WHAT TO WORK ON:
Your task is to copy all of the entries exactly as they are given.

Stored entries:
______________________________

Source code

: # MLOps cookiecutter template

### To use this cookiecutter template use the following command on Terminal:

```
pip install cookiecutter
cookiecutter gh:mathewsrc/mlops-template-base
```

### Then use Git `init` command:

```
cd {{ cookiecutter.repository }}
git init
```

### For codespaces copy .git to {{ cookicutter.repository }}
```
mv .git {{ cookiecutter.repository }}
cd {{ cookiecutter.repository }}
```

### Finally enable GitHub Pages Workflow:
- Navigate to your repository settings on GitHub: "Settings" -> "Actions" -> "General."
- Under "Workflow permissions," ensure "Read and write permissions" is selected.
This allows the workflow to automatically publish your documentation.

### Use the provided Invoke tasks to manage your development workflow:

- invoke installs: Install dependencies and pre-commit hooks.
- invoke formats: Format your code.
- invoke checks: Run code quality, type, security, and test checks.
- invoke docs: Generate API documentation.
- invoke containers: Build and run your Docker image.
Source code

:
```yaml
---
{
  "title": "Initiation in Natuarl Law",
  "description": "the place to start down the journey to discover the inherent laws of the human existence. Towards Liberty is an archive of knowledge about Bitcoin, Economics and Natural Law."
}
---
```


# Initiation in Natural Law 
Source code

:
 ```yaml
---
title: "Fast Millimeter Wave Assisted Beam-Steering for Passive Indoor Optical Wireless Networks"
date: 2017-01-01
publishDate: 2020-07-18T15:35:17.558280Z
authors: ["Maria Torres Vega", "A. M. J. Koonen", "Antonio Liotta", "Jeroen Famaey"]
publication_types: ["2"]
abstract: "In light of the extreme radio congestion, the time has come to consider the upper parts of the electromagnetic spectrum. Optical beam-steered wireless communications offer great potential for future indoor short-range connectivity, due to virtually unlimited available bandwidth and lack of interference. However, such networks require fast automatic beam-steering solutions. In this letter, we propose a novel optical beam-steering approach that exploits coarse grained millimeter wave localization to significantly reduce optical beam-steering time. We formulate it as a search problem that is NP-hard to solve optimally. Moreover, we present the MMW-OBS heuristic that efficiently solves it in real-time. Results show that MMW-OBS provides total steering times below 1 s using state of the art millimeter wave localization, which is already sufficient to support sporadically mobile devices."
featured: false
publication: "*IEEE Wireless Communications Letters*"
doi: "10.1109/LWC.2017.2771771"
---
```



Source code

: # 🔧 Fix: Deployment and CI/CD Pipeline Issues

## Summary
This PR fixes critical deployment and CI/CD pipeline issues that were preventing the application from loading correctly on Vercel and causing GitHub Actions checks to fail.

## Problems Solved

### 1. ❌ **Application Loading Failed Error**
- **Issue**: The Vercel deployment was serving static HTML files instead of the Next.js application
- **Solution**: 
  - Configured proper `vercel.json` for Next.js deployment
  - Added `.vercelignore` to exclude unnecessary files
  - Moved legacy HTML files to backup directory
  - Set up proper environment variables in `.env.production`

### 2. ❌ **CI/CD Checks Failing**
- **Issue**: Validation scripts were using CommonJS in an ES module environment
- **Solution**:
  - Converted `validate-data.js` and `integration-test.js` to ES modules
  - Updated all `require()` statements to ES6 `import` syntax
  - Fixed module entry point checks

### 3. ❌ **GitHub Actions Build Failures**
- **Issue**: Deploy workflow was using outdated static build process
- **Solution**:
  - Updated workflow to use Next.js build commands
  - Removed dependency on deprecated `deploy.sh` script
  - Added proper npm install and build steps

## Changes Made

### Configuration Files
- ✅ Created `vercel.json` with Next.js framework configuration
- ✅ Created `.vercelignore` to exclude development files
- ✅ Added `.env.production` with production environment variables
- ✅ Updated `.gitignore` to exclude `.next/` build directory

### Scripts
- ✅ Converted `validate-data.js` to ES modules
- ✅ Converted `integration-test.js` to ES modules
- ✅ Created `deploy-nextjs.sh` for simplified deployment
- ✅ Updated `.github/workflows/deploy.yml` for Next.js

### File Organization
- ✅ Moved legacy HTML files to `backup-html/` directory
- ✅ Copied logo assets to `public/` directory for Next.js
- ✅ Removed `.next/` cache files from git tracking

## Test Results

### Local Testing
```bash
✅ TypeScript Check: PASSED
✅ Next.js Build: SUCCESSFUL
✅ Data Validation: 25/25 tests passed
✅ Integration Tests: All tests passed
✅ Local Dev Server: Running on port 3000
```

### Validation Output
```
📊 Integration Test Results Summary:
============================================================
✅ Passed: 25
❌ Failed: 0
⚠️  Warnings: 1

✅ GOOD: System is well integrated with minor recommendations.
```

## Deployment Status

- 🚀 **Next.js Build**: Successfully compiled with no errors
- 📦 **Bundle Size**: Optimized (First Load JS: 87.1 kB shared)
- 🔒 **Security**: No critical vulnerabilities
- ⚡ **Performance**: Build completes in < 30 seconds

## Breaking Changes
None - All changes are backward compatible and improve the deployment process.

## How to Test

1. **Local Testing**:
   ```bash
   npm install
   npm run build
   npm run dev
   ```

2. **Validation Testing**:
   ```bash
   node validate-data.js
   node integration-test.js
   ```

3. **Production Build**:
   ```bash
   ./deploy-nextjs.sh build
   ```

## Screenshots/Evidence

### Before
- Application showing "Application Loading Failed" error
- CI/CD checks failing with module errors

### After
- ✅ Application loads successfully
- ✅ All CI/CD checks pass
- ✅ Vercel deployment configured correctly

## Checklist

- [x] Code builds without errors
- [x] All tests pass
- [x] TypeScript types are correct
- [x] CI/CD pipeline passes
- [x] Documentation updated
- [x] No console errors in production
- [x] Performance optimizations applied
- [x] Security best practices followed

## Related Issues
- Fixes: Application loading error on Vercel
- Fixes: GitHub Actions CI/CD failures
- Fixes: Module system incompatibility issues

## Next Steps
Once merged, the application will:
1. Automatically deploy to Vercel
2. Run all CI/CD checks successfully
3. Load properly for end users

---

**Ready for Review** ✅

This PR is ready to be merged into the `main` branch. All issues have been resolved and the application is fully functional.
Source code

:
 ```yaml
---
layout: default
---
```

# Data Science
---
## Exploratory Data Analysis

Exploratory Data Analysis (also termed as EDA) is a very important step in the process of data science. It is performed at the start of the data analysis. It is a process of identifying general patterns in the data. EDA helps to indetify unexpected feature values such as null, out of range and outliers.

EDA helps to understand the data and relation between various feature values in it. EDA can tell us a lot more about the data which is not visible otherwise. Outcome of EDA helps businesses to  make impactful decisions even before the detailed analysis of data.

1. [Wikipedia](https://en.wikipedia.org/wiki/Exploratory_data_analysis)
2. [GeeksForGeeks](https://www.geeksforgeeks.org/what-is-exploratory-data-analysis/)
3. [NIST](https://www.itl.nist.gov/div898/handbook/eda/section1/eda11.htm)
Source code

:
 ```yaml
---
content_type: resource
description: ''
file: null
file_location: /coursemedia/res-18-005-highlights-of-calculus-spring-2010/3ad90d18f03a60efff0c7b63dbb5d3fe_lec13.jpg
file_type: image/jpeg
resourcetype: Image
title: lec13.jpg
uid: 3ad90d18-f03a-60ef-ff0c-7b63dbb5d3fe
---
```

______________________________

EXERCISE RESULT:
Source code

: # MLOps cookiecutter template

### To use this cookiecutter template use the following command on Terminal:

```
pip install cookiecutter
cookiecutter gh:mathewsrc/mlops-template-base
```

### Then use Git `init` command:

```
cd {{ cookiecutter.repository }}
git init
```

### For codespaces copy .git to {{ cookicutter.repository }}
```
mv .git {{ cookiecutter.repository }}
cd {{ cookiecutter.repository }}
```

### Finally enable GitHub Pages Workflow:
- Navigate to your repository settings on GitHub: "Settings" -> "Actions" -> "General."
- Under "Workflow permissions," ensure "Read and write permissions" is selected.
This allows the workflow to automatically publish your documentation.

### Use the provided Invoke tasks to manage your development workflow:

- invoke installs: Install dependencies and pre-commit hooks.
- invoke formats: Format your code.
- invoke checks: Run code quality, type, security, and test checks.
- invoke docs: Generate API documentation.
- invoke containers: Build and run your Docker image.
Source code

:
```yaml
---
{
  "title": "Initiation in Natuarl Law",
  "description": "the place to start down the journey to discover the inherent laws of the human existence. Towards Liberty is an archive of knowledge about Bitcoin, Economics and Natural Law."
}
---
```


# Initiation in Natural Law 
Source code

:
 ```yaml
---
title: "Fast Millimeter Wave Assisted Beam-Steering for Passive Indoor Optical Wireless Networks"
date: 2017-01-01
publishDate: 2020-07-18T15:35:17.558280Z
authors: ["Maria Torres Vega", "A. M. J. Koonen", "Antonio Liotta", "Jeroen Famaey"]
publication_types: ["2"]
abstract: "In light of the extreme radio congestion, the time has come to consider the upper parts of the electromagnetic spectrum. Optical beam-steered wireless communications offer great potential for future indoor short-range connectivity, due to virtually unlimited available bandwidth and lack of interference. However, such networks require fast automatic beam-steering solutions. In this letter, we propose a novel optical beam-steering approach that exploits coarse grained millimeter wave localization to significantly reduce optical beam-steering time. We formulate it as a search problem that is NP-hard to solve optimally. Moreover, we present the MMW-OBS heuristic that efficiently solves it in real-time. Results show that MMW-OBS provides total steering times below 1 s using state of the art millimeter wave localization, which is already sufficient to support sporadically mobile devices."
featured: false
publication: "*IEEE Wireless Communications Letters*"
doi: "10.1109/LWC.2017.2771771"
---
```



Source code

: # 🔧 Fix: Deployment and CI/CD Pipeline Issues

## Summary
This PR fixes critical deployment and CI/CD pipeline issues that were preventing the application from loading correctly on Vercel and causing GitHub Actions checks to fail.

## Problems Solved

### 1. ❌ **Application Loading Failed Error**
- **Issue**: The Vercel deployment was serving static HTML files instead of the Next.js application
- **Solution**: 
  - Configured proper `vercel.json` for Next.js deployment
  - Added `.vercelignore` to exclude unnecessary files
  - Moved legacy HTML files to backup directory
  - Set up proper environment variables in `.env.production`

### 2. ❌ **CI/CD Checks Failing**
- **Issue**: Validation scripts were using CommonJS in an ES module environment
- **Solution**:
  - Converted `validate-data.js` and `integration-test.js` to ES modules
  - Updated all `require()` statements to ES6 `import` syntax
  - Fixed module entry point checks

### 3. ❌ **GitHub Actions Build Failures**
- **Issue**: Deploy workflow was using outdated static build process
- **Solution**:
  - Updated workflow to use Next.js build commands
  - Removed dependency on deprecated `deploy.sh` script
  - Added proper npm install and build steps

## Changes Made

### Configuration Files
- ✅ Created `vercel.json` with Next.js framework configuration
- ✅ Created `.vercelignore` to exclude development files
- ✅ Added `.env.production` with production environment variables
- ✅ Updated `.gitignore` to exclude `.next/` build directory

### Scripts
- ✅ Converted `validate-data.js` to ES modules
- ✅ Converted `integration-test.js` to ES modules
- ✅ Created `deploy-nextjs.sh` for simplified deployment
- ✅ Updated `.github/workflows/deploy.yml` for Next.js

### File Organization
- ✅ Moved legacy HTML files to `backup-html/` directory
- ✅ Copied logo assets to `public/` directory for Next.js
- ✅ Removed `.next/` cache files from git tracking

## Test Results

### Local Testing
```bash
✅ TypeScript Check: PASSED
✅ Next.js Build: SUCCESSFUL
✅ Data Validation: 25/25 tests passed
✅ Integration Tests: All tests passed
✅ Local Dev Server: Running on port 3000
```

### Validation Output
```
📊 Integration Test Results Summary:
============================================================
✅ Passed: 25
❌ Failed: 0
⚠️  Warnings: 1

✅ GOOD: System is well integrated with minor recommendations.
```

## Deployment Status

- 🚀 **Next.js Build**: Successfully compiled with no errors
- 📦 **Bundle Size**: Optimized (First Load JS: 87.1 kB shared)
- 🔒 **Security**: No critical vulnerabilities
- ⚡ **Performance**: Build completes in < 30 seconds

## Breaking Changes
None - All changes are backward compatible and improve the deployment process.

## How to Test

1. **Local Testing**:
   ```bash
   npm install
   npm run build
   npm run dev
   ```

2. **Validation Testing**:
   ```bash
   node validate-data.js
   node integration-test.js
   ```

3. **Production Build**:
   ```bash
   ./deploy-nextjs.sh build
   ```

## Screenshots/Evidence

### Before
- Application showing "Application Loading Failed" error
- CI/CD checks failing with module errors

### After
- ✅ Application loads successfully
- ✅ All CI/CD checks pass
- ✅ Vercel deployment configured correctly

## Checklist

- [x] Code builds without errors
- [x] All tests pass
- [x] TypeScript types are correct
- [x] CI/CD pipeline passes
- [x] Documentation updated
- [x] No console errors in production
- [x] Performance optimizations applied
- [x] Security best practices followed

## Related Issues
- Fixes: Application loading error on Vercel
- Fixes: GitHub Actions CI/CD failures
- Fixes: Module system incompatibility issues

## Next Steps
Once merged, the application will:
1. Automatically deploy to Vercel
2. Run all CI/CD checks successfully
3. Load properly for end users

---

**Ready for Review** ✅

This PR is ready to be merged into the `main` branch. All issues have been resolved and the application is fully functional.
Source code

:
 ```yaml
---
layout: default
---
```

# Data Science
---
## Exploratory Data Analysis

Exploratory Data Analysis (also termed as EDA) is a very important step in the process of data science. It is performed at the start of the data analysis. It is a process of identifying general patterns in the data. EDA helps to indetify unexpected feature values such as null, out of range and outliers.

EDA helps to understand the data and relation between various feature values in it. EDA can tell us a lot more about the data which is not visible otherwise. Outcome of EDA helps businesses to  make impactful decisions even before the detailed analysis of data.

1. [Wikipedia](https://en.wikipedia.org/wiki/Exploratory_data_analysis)
2. [GeeksForGeeks](https://www.geeksforgeeks.org/what-is-exploratory-data-analysis/)
3. [NIST](https://www.itl.nist.gov/div898/handbook/eda/section1/eda11.htm)
Source code

:
 ```yaml
---
content_type: resource
description: ''
file: null
file_location: /coursemedia/res-18-005-highlights-of-calculus-spring-2010/3ad90d18f03a60efff0c7b63dbb5d3fe_lec13.jpg
file_type: image/jpeg
resourcetype: Image
title: lec13.jpg
uid: 3ad90d18-f03a-60ef-ff0c-7b63dbb5d3fe
---
```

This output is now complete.